Special Issue Information

Dear Colleagues,

Stroke is a major cause of death and disability worldwide. Despite great advances in acute management due to improved recanalization strategies, greater symptom awareness and prompt intervention, the recanalization eligibility is still limited, and a large proportion of stroke patients remain disabled or die. Translational stroke research has focused on neuroprotection as a promising strategy alongside recanalization to limit tissue injury. However, out of more than 1000 putative neuroprotectants, none have reached the clinical setting and, with neurorehabilitation being the only available treatment beyond the acute phase, there is a flagrant need to enhance post-stroke recovery.

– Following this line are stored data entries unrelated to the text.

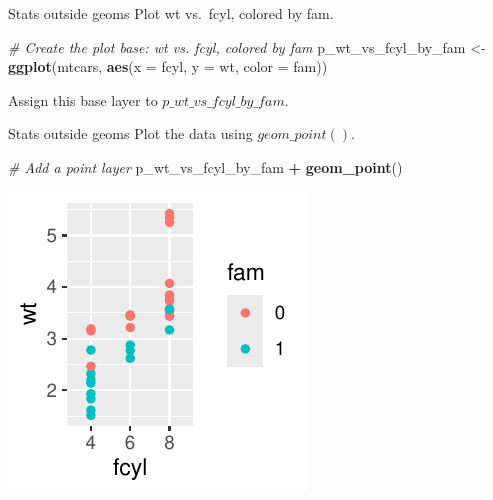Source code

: \documentclass[
  ignorenonframetext,
]{beamer}
\newenvironment{Shaded}{\begin{snugshade}}{\end{snugshade}}
\newcommand{\AttributeTok}[1]{\textcolor[rgb]{0.13,0.29,0.53}{#1}}
\newcommand{\CommentTok}[1]{\textcolor[rgb]{0.56,0.35,0.01}{\textit{#1}}}
\newcommand{\FunctionTok}[1]{\textcolor[rgb]{0.13,0.29,0.53}{\textbf{#1}}}
\newcommand{\NormalTok}[1]{#1}
\newcommand{\OtherTok}[1]{\textcolor[rgb]{0.56,0.35,0.01}{#1}}
\newcommand{\SpecialCharTok}[1]{\textcolor[rgb]{0.81,0.36,0.00}{\textbf{#1}}}
\begin{document}
\begin{frame}[fragile]{Stats outside geoms}
\label{stats-outside-geoms-6}
Plot wt vs.~fcyl, colored by fam.


\begin{Shaded}
\begin{Highlighting}[]
\CommentTok{\# Create the plot base: wt vs. fcyl, colored by fam}
\NormalTok{p\_wt\_vs\_fcyl\_by\_fam }\OtherTok{\textless{}{-}} \FunctionTok{ggplot}\NormalTok{(mtcars, }\FunctionTok{aes}\NormalTok{(}\AttributeTok{x =}\NormalTok{ fcyl, }\AttributeTok{y =}\NormalTok{ wt, }\AttributeTok{color =}\NormalTok{ fam))}
\end{Highlighting}
\end{Shaded}

Assign this base layer to \(p\_wt\_vs\_fcyl\_by\_fam\).
\end{frame}

\begin{frame}[fragile]{Stats outside geoms}
\label{stats-outside-geoms-7}
Plot the data using \(geom\_point()\).


\begin{Shaded}
\begin{Highlighting}[]
\CommentTok{\# Add a point layer}
\NormalTok{p\_wt\_vs\_fcyl\_by\_fam }\SpecialCharTok{+} \FunctionTok{geom\_point}\NormalTok{()}
\end{Highlighting}
\end{Shaded}

\begin{center}\includegraphics[width=0.5\linewidth]{Figs/unnamed-chunk-29-1} \end{center}
\end{frame}
\end{document}
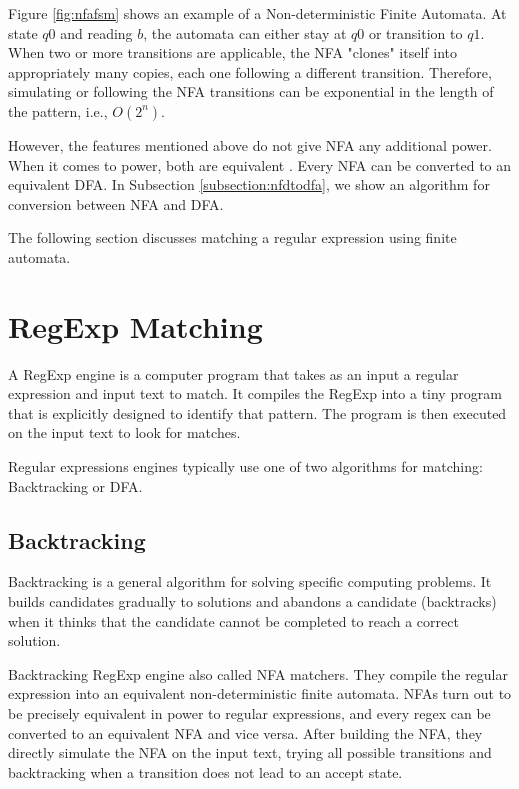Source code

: Figure \ref{fig:nfafsm} shows an example of a Non-deterministic Finite Automata. At state $q0$ and reading $b$, the automata can either stay at $q0$ or transition to $q1$. When two or more transitions are applicable, the NFA "clones" itself into appropriately many copies, each one following a different transition. Therefore, simulating or following the NFA transitions can be exponential in the length of the pattern, i.e., $O(2^{n})$.

However, the features mentioned above do not give NFA any additional power. When it comes to power, both are equivalent \cite{nfadfaeq}. Every NFA can be converted to an equivalent DFA. In Subsection \ref{subsection:nfdtodfa}, we show an algorithm for conversion between NFA and DFA.

The following section discusses matching a regular expression using finite automata.

\newpage
\section{RegExp Matching}

A RegExp engine is a computer program that takes as an input a regular expression and input text to match. It compiles the RegExp into a tiny program that is explicitly designed to identify that pattern. The program is then executed on the input text to look for matches.

Regular expressions engines typically use one of two algorithms for matching: Backtracking or DFA.

\subsection{Backtracking}

Backtracking is a general algorithm for solving specific computing problems. It builds candidates gradually to solutions and abandons a candidate (backtracks) when it thinks that the candidate cannot be completed to reach a correct solution.

Backtracking RegExp engine also called NFA matchers. They compile the regular expression into an equivalent non-deterministic finite automata. NFAs turn out to be precisely equivalent in power to regular expressions, and every regex can be converted to an equivalent NFA and vice versa. After building the NFA, they directly simulate the NFA on the input text, trying all possible transitions and backtracking when a transition does not lead to an accept state.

In recent years, stroke immunology has emerged as a promising field, placing emphasis on the inflammatory response as a key pathophysiological event contributing to tissue injury and repair. It is now known that stroke not only triggers a local neuroinflammatory response but also induces disturbances in systemic immune homeostasis, and common stroke risk factors are associated with inflammatory processes.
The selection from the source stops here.